Plant evolution in fire-prone environments

Posted on:2003-10-13Degree:Ph.DType:Thesis
University:Stanford UniversityCandidate:Schwilk, Dylan WalkerFull Text:PDF
GTID:2462390011980118Subject:Biology
Abstract/Summary:
My dissertation work examines fire as a selective force in plant evolution. My investigation of sprouter and nonsprouter growth rates (Chapter 2) examines intra-specific variation in the ability to resprout after fire. This work on closely related sprouters and nonsprouters attempts to shed light on the evolutionary implications of the loss of resprouting ability.; Chapters 3–5 examine the possible evolutionary role of plant flammability. Plants are not only shaped by the selective environment that fire creates, but, as fuel, plants can influence the nature of the fire they experience. In Chapter 3, I use phylogenetic comparative methods to test for an evolutionary correlation between fire response traits and flammability in pines. This work reveals a pattern of correlation evolution in which evolutionary increases in flammability have been associated with increases in fire-dependent recruitment.; Chapter 4 answers critics who have charged that flammability is not a trait upon which evolution can act. In this chapter, I test whether a potential flammability trait that varies in nature can have local effects on fire intensity. My experimental manipulation of shrub canopy architectures revealed that one candidate flammability trait, dead branch retention, can significantly increase fire temperatures. This work suggests that plants may indeed influence the nature of fire they experience.; Chapter 5 examines whether increased flammability can evolve under natural selection. In this simulation model, flammability evolves due to an association between an allele that promotes flammability and alleles at unlinked loci that give high fitness. Flammability behaves as a spatial modifier of generation time.

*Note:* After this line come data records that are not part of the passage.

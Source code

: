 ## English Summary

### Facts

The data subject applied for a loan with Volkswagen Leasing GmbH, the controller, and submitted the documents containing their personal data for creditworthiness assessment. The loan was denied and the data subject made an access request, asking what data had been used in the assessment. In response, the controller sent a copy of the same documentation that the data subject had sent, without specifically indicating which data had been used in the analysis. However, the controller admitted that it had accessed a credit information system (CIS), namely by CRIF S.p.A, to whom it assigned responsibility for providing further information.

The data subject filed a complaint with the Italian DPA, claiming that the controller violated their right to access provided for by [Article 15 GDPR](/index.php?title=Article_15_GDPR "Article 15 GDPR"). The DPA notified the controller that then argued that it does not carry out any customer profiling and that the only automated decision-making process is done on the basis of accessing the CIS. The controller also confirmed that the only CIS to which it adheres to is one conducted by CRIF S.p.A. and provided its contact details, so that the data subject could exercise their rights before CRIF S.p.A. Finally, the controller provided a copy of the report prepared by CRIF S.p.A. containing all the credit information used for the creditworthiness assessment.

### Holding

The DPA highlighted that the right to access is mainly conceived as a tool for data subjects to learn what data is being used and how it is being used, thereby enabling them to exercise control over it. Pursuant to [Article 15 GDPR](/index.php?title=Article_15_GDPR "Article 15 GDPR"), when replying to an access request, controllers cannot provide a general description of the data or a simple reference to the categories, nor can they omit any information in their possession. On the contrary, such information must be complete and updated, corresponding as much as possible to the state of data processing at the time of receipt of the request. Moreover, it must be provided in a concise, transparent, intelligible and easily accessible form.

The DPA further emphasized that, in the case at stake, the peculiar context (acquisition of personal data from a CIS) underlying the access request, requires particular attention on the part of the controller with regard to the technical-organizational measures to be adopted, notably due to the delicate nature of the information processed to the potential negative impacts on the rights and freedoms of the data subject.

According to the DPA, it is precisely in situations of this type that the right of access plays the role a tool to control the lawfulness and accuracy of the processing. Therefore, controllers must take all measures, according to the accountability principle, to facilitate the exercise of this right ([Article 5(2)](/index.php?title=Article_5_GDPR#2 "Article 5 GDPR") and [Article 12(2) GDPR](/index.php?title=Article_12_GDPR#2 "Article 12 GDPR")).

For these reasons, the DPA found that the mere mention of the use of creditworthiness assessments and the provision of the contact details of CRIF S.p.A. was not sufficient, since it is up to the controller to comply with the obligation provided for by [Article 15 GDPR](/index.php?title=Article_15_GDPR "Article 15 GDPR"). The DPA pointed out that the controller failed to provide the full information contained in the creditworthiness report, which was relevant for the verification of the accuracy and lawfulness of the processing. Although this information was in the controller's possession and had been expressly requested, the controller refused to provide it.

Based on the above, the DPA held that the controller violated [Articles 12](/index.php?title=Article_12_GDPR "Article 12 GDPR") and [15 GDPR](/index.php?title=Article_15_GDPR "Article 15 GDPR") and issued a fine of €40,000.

My co-author, Ben Kerr, and I term this process “genetic niche-hiking.” More generally, “genetic niche-hiking,” can explain the evolution of altruistic traits in spatially-structured systems.; Ecologists have long viewed fire as a destructive force to which plants have responded through the evolution of life-history strategies that allow species to cope with this powerful force. My thesis work suggests that a more full view of fire and plant evolution should include the possibility that plants are authors of their own evolution. Plants may be shaping their environment, and in doing so, changing the nature of fire that they and their offspring experience.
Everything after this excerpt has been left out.